Hello. What happens when upsert during the real-ti...
# general
s
Hello. What happens when upsert during the real-time ingestion with primary key and event time equals? The documentation says: "When two records of the same primary key are ingested, the record with the greater event time (as defined by the time column) is used.". But when there is a tie, what happens?
k
@User @User will know the exact answer. As part of partial upsert work we are doing, we will make the merging logic pluggable/configurable
y
Currently the behavior is undefined, so it’s implementation based which is the message that has largest offset. However, there are caveats such as for the case where the records are sorted by some column, the order is not determined
m
@User mind adding to docs/FAQ?
s
I have an upsert scenario that I am not getting my head around. We have created an order table (configuration in the file below) with primary_key being "kid" and the time column being "_order_date". We have duplicated rows (same "kid" and "_order_date") in our table. But, upsert is keeping duplicates at the end. Depending on the filter of the query it returns duplicate items to me. See the screenshots below.
j
I don’t see upsert is enabled in the table config. Please follow the instructions here to enable the upsert: https://docs.pinot.apache.org/basics/data-import/upsert
Please make sure the Kafka stream is partitioned on the primary key
s
Sorry @User. Here is the updated file! The one I had sent was from the previous version. The error happens with the table created with this schema below.
j
Is the Kafka stream partitioned with the primary key?

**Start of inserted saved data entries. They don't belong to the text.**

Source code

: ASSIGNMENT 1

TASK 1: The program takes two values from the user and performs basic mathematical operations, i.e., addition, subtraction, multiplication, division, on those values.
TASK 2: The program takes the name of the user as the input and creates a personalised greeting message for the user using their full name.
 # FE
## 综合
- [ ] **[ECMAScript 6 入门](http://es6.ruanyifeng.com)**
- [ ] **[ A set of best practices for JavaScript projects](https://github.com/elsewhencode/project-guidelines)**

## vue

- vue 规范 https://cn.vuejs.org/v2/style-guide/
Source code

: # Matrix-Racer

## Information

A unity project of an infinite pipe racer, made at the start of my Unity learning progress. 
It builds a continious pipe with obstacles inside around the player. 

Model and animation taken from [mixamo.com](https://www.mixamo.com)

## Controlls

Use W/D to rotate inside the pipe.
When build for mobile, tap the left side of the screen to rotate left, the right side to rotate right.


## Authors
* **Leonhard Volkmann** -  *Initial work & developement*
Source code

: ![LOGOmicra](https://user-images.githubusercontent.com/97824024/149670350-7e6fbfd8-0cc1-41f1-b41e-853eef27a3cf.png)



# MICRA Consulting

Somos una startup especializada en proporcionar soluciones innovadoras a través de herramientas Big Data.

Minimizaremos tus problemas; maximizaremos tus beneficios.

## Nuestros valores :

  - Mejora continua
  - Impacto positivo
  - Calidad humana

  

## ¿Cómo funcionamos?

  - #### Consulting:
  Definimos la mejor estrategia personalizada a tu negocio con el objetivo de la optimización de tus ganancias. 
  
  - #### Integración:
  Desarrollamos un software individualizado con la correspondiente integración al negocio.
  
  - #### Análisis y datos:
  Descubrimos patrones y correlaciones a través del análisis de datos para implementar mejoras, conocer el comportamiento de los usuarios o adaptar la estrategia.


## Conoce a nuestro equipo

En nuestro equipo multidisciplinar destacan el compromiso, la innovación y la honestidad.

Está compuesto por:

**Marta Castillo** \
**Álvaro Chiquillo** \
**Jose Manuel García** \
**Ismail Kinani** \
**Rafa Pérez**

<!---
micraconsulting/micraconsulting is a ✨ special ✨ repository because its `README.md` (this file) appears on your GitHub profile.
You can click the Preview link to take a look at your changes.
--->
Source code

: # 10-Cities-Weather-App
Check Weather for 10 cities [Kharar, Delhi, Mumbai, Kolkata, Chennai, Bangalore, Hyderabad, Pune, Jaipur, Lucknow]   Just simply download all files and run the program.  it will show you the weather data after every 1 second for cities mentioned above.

Can you try this query: select kid, $hostName from orders2 where kid = ‘ever max-100000009’
y
@User sure thing
thankyou 1
s
@User. The results to the query are in the image below. I don't know if the Kafka stream is partitioned with the primary key. I will check here and get back to you. Tks
j
@User The kafka stream is not properly partitioned, and the same
kid
shows up in 2 different partitions
s
Tks, @User.